Go implementation of line simplification algorithms, with results plotted using D3.
This work is specifically for simplification of GPS track plots, in the example case for FAI/IGC Flight Recorder Data Format files (e.g. for paragliding, sailplane flying etc).
Currently all distances between points for the algorithms are on a straight-line basis- ultimately it could make sense to calculate them using the Haversine formula, which takes into account the curve of the earth. Total distances of the results are computed this way.
A tracklog from a cross-country paragliding flight in Colombia provides the input dataset. Total lengths of tracklogs for the original info and for the results of each simplification algorithm are shown. The classic 3 turnpoint calculation is shown.
- Douglas-Peucker
- Visvalingam
- "Brute Force" OLC method
The purpose of the algorithm is, given a curve composed of line segments (which is also called a Polyline in some contexts), to find a similar curve with fewer points. The algorithm defines 'dissimilar' based on the maximum distance between the original curve and the simplified curve (i.e., the Hausdorff distance between the curves). The simplified curve consists of a subset of the points that defined the original curve.
More Douglas-Peucker info
This algorithm performs a line simplification that produces less angular results than the filtering algorithm of Douglas and Peucker. The algorithm was proposed by Visvalingam & Whyatt 1993.
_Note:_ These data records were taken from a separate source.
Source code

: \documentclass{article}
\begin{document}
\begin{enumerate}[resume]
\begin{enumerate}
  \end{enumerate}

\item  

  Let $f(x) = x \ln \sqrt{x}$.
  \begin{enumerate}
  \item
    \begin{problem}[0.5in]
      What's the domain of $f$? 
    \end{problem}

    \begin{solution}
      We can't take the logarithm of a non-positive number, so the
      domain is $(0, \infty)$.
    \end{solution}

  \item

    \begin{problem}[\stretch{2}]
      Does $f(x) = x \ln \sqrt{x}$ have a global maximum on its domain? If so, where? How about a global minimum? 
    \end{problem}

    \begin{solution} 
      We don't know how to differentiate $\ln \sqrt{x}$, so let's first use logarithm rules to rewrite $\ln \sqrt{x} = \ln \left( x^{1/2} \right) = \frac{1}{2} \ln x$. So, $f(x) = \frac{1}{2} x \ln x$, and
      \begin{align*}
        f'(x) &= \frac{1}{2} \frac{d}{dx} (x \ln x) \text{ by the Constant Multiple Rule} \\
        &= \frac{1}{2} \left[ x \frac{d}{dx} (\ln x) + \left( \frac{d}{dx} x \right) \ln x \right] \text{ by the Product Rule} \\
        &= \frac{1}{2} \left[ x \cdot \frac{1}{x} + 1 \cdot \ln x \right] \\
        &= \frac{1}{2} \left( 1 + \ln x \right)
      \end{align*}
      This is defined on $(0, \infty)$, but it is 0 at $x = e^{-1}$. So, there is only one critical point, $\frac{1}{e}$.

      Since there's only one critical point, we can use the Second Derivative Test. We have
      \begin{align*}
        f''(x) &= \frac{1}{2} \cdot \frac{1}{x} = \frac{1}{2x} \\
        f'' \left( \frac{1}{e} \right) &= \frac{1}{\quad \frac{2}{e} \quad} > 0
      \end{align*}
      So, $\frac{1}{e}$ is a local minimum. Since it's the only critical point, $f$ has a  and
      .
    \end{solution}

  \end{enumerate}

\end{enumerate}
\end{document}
The principle of the algorithm is to select the vertices to delete (the less characteristic ones) rather than choosing the vertices to keep (in the Douglas and Peucker algorithm). To select the vertices to delete, there is an iterative process, and at each iteration, the triangles formed by three consecutive vertices are computed. If the area of the smallest triangle is smaller than a threshold (“area_tolerance” parameter), the middle vertex is deleted, and another iteration starts.
More Visvalingam info
This is the original code from 2002 which is used for Leonardo track optimizations. It calculates every possible distance permutation from all points in a tracklog and then determines the optimal longest path with 3 turnpoints. It is slow even for <1000 points but calculation times can run into the minutes with larger tracklogs, due to its O(n^2) complexity.